Directions — Please reproduce the full set of data below exactly.
· · · · · · ·
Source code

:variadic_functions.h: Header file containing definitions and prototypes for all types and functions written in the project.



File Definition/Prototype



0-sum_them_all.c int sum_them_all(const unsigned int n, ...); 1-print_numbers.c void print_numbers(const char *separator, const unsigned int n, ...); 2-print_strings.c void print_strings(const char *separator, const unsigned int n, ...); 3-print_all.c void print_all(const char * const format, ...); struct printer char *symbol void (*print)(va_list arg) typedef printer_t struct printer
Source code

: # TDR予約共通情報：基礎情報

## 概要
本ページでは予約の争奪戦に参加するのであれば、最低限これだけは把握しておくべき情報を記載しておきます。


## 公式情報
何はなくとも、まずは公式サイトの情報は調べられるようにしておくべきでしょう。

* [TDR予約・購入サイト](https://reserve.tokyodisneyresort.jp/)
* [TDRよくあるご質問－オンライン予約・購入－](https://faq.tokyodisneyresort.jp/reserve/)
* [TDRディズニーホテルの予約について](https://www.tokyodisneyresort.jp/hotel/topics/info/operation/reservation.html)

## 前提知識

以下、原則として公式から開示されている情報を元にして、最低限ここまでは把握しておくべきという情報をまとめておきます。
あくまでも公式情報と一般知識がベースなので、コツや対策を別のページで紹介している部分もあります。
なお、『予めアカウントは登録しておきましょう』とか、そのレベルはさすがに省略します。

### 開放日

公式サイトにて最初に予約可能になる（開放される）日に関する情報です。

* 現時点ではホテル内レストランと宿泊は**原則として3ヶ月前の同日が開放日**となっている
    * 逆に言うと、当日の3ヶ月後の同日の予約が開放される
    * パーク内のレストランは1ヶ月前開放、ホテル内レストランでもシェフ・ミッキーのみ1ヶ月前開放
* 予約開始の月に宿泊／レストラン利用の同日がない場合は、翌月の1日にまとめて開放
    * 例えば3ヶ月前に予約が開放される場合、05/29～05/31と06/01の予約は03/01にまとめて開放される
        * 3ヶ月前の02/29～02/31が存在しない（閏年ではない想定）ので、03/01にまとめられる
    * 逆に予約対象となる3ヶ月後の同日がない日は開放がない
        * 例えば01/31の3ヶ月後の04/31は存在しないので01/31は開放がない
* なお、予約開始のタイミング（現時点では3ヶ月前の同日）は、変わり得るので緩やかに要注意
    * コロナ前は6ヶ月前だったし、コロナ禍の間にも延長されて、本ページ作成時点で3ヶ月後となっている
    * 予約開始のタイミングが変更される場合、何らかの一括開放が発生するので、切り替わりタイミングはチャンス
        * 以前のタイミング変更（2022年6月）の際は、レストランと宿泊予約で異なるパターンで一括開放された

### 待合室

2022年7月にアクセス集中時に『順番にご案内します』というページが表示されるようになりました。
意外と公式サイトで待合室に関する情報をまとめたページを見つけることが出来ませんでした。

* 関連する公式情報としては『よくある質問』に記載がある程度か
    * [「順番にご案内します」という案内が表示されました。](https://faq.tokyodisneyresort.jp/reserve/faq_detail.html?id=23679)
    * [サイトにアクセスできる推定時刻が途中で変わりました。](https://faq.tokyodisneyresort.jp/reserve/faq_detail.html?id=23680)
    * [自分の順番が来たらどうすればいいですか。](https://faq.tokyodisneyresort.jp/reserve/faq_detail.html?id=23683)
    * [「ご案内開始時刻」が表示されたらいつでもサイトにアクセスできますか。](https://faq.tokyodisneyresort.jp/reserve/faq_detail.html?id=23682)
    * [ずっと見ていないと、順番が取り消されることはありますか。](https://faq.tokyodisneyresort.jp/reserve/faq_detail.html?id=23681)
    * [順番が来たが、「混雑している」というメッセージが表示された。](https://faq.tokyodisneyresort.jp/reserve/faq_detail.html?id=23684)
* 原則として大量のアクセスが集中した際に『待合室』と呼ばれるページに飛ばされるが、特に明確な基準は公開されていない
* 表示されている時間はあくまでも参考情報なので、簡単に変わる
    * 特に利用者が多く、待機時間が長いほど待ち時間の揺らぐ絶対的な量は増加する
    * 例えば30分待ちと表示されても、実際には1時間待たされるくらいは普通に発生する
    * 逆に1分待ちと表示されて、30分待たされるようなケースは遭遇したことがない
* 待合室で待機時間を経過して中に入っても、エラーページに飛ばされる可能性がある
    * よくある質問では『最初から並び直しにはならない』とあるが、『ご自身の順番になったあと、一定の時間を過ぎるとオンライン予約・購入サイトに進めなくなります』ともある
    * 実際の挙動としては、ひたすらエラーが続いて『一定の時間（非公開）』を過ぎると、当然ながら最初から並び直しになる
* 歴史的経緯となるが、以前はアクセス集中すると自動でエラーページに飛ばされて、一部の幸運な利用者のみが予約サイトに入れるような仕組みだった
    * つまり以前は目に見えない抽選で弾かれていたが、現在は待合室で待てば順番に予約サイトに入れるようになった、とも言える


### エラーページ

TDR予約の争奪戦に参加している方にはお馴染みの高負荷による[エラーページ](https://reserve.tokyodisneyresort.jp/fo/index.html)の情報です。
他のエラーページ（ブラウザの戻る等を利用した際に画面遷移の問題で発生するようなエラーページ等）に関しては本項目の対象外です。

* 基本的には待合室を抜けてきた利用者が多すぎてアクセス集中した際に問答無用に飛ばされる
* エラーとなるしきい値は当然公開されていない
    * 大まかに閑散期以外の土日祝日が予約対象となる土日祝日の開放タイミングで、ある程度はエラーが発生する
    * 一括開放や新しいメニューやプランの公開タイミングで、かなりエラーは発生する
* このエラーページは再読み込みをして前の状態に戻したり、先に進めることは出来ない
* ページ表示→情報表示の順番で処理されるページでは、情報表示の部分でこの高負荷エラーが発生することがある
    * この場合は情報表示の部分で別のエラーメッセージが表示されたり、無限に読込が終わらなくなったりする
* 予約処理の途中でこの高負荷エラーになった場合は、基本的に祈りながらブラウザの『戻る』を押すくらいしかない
· · · · · · ·
Completed exercise —
Source code

:variadic_functions.h: Header file containing definitions and prototypes for all types and functions written in the project.



File Definition/Prototype



0-sum_them_all.c int sum_them_all(const unsigned int n, ...); 1-print_numbers.c void print_numbers(const char *separator, const unsigned int n, ...); 2-print_strings.c void print_strings(const char *separator, const unsigned int n, ...); 3-print_all.c void print_all(const char * const format, ...); struct printer char *symbol void (*print)(va_list arg) typedef printer_t struct printer
Source code

: # TDR予約共通情報：基礎情報

## 概要
本ページでは予約の争奪戦に参加するのであれば、最低限これだけは把握しておくべき情報を記載しておきます。


## 公式情報
何はなくとも、まずは公式サイトの情報は調べられるようにしておくべきでしょう。

* [TDR予約・購入サイト](https://reserve.tokyodisneyresort.jp/)
* [TDRよくあるご質問－オンライン予約・購入－](https://faq.tokyodisneyresort.jp/reserve/)
* [TDRディズニーホテルの予約について](https://www.tokyodisneyresort.jp/hotel/topics/info/operation/reservation.html)

## 前提知識

以下、原則として公式から開示されている情報を元にして、最低限ここまでは把握しておくべきという情報をまとめておきます。
あくまでも公式情報と一般知識がベースなので、コツや対策を別のページで紹介している部分もあります。
なお、『予めアカウントは登録しておきましょう』とか、そのレベルはさすがに省略します。

### 開放日

公式サイトにて最初に予約可能になる（開放される）日に関する情報です。

* 現時点ではホテル内レストランと宿泊は**原則として3ヶ月前の同日が開放日**となっている
    * 逆に言うと、当日の3ヶ月後の同日の予約が開放される
    * パーク内のレストランは1ヶ月前開放、ホテル内レストランでもシェフ・ミッキーのみ1ヶ月前開放
* 予約開始の月に宿泊／レストラン利用の同日がない場合は、翌月の1日にまとめて開放
    * 例えば3ヶ月前に予約が開放される場合、05/29～05/31と06/01の予約は03/01にまとめて開放される
        * 3ヶ月前の02/29～02/31が存在しない（閏年ではない想定）ので、03/01にまとめられる
    * 逆に予約対象となる3ヶ月後の同日がない日は開放がない
        * 例えば01/31の3ヶ月後の04/31は存在しないので01/31は開放がない
* なお、予約開始のタイミング（現時点では3ヶ月前の同日）は、変わり得るので緩やかに要注意
    * コロナ前は6ヶ月前だったし、コロナ禍の間にも延長されて、本ページ作成時点で3ヶ月後となっている
    * 予約開始のタイミングが変更される場合、何らかの一括開放が発生するので、切り替わりタイミングはチャンス
        * 以前のタイミング変更（2022年6月）の際は、レストランと宿泊予約で異なるパターンで一括開放された

### 待合室

2022年7月にアクセス集中時に『順番にご案内します』というページが表示されるようになりました。
意外と公式サイトで待合室に関する情報をまとめたページを見つけることが出来ませんでした。

* 関連する公式情報としては『よくある質問』に記載がある程度か
    * [「順番にご案内します」という案内が表示されました。](https://faq.tokyodisneyresort.jp/reserve/faq_detail.html?id=23679)
    * [サイトにアクセスできる推定時刻が途中で変わりました。](https://faq.tokyodisneyresort.jp/reserve/faq_detail.html?id=23680)
    * [自分の順番が来たらどうすればいいですか。](https://faq.tokyodisneyresort.jp/reserve/faq_detail.html?id=23683)
    * [「ご案内開始時刻」が表示されたらいつでもサイトにアクセスできますか。](https://faq.tokyodisneyresort.jp/reserve/faq_detail.html?id=23682)
    * [ずっと見ていないと、順番が取り消されることはありますか。](https://faq.tokyodisneyresort.jp/reserve/faq_detail.html?id=23681)
    * [順番が来たが、「混雑している」というメッセージが表示された。](https://faq.tokyodisneyresort.jp/reserve/faq_detail.html?id=23684)
* 原則として大量のアクセスが集中した際に『待合室』と呼ばれるページに飛ばされるが、特に明確な基準は公開されていない
* 表示されている時間はあくまでも参考情報なので、簡単に変わる
    * 特に利用者が多く、待機時間が長いほど待ち時間の揺らぐ絶対的な量は増加する
    * 例えば30分待ちと表示されても、実際には1時間待たされるくらいは普通に発生する
    * 逆に1分待ちと表示されて、30分待たされるようなケースは遭遇したことがない
* 待合室で待機時間を経過して中に入っても、エラーページに飛ばされる可能性がある
    * よくある質問では『最初から並び直しにはならない』とあるが、『ご自身の順番になったあと、一定の時間を過ぎるとオンライン予約・購入サイトに進めなくなります』ともある
    * 実際の挙動としては、ひたすらエラーが続いて『一定の時間（非公開）』を過ぎると、当然ながら最初から並び直しになる
* 歴史的経緯となるが、以前はアクセス集中すると自動でエラーページに飛ばされて、一部の幸運な利用者のみが予約サイトに入れるような仕組みだった
    * つまり以前は目に見えない抽選で弾かれていたが、現在は待合室で待てば順番に予約サイトに入れるようになった、とも言える


### エラーページ

TDR予約の争奪戦に参加している方にはお馴染みの高負荷による[エラーページ](https://reserve.tokyodisneyresort.jp/fo/index.html)の情報です。
他のエラーページ（ブラウザの戻る等を利用した際に画面遷移の問題で発生するようなエラーページ等）に関しては本項目の対象外です。

* 基本的には待合室を抜けてきた利用者が多すぎてアクセス集中した際に問答無用に飛ばされる
* エラーとなるしきい値は当然公開されていない
    * 大まかに閑散期以外の土日祝日が予約対象となる土日祝日の開放タイミングで、ある程度はエラーが発生する
    * 一括開放や新しいメニューやプランの公開タイミングで、かなりエラーは発生する
* このエラーページは再読み込みをして前の状態に戻したり、先に進めることは出来ない
* ページ表示→情報表示の順番で処理されるページでは、情報表示の部分でこの高負荷エラーが発生することがある
    * この場合は情報表示の部分で別のエラーメッセージが表示されたり、無限に読込が終わらなくなったりする
* 予約処理の途中でこの高負荷エラーになった場合は、基本的に祈りながらブラウザの『戻る』を押すくらいしかない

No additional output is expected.